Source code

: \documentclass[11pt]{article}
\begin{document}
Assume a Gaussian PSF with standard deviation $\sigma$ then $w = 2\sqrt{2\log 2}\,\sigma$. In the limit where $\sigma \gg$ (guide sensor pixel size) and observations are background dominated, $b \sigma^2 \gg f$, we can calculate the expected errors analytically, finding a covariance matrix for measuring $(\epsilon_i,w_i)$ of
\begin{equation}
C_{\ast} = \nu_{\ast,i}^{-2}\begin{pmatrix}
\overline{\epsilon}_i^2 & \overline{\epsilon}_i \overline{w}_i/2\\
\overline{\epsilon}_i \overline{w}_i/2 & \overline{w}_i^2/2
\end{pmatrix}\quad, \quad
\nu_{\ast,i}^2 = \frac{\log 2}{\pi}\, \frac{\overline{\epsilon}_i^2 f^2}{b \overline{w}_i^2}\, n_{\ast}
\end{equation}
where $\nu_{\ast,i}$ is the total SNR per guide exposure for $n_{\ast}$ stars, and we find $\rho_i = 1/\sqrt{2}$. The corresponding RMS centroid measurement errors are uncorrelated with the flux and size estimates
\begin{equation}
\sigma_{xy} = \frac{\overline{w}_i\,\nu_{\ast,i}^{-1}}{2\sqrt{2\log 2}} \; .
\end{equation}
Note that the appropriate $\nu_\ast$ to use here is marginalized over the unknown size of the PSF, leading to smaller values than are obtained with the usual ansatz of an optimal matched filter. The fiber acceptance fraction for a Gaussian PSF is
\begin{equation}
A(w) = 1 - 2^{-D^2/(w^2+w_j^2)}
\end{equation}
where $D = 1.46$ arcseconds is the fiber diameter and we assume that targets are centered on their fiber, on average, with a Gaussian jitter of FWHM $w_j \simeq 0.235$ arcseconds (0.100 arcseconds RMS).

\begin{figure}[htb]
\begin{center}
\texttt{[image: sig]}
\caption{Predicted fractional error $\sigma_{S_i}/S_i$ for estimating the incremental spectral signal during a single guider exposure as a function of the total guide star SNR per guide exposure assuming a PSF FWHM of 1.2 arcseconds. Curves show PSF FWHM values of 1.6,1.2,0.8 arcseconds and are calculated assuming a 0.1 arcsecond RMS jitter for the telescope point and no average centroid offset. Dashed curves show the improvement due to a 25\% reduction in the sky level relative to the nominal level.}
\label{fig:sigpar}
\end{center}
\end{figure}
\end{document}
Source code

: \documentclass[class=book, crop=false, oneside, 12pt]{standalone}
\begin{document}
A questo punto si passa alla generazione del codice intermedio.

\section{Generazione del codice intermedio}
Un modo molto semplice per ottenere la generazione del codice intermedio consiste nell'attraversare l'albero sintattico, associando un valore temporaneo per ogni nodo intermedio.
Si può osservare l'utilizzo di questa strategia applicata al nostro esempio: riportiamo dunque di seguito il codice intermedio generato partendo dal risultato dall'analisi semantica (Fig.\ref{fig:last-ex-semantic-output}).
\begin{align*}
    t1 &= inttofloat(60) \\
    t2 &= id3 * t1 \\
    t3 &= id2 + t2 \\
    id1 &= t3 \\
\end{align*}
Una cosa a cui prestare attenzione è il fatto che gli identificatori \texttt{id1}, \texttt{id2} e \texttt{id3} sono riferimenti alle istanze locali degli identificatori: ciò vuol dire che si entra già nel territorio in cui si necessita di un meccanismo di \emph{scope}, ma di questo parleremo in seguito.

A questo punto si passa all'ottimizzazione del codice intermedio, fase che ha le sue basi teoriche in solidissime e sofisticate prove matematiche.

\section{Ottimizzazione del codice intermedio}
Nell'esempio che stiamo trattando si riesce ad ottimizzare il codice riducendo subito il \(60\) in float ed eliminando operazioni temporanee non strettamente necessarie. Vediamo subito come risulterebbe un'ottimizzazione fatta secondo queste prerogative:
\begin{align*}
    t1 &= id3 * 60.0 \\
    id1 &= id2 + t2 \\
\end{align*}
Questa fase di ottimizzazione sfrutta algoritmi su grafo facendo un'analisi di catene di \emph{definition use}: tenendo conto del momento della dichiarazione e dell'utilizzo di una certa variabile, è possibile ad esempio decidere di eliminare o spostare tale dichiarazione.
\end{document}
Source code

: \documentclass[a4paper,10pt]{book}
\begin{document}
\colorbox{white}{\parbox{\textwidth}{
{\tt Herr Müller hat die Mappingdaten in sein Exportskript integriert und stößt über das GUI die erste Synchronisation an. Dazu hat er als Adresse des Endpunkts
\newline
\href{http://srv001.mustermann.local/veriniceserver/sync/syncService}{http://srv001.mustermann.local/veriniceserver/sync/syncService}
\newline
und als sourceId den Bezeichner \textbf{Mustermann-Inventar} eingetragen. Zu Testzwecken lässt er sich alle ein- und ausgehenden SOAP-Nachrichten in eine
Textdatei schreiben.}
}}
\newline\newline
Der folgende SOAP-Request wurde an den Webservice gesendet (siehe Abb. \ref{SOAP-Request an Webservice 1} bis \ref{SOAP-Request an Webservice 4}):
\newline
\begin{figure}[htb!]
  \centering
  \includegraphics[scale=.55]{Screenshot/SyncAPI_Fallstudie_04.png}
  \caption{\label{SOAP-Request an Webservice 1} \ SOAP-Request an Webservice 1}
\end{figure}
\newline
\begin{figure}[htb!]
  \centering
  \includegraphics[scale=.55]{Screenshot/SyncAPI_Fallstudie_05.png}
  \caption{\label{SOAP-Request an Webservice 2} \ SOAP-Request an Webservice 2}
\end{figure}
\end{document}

* Aim of the exercise:
Using the records above, work out the number of lines that contain "scale" and write only that number.

* Output below:
2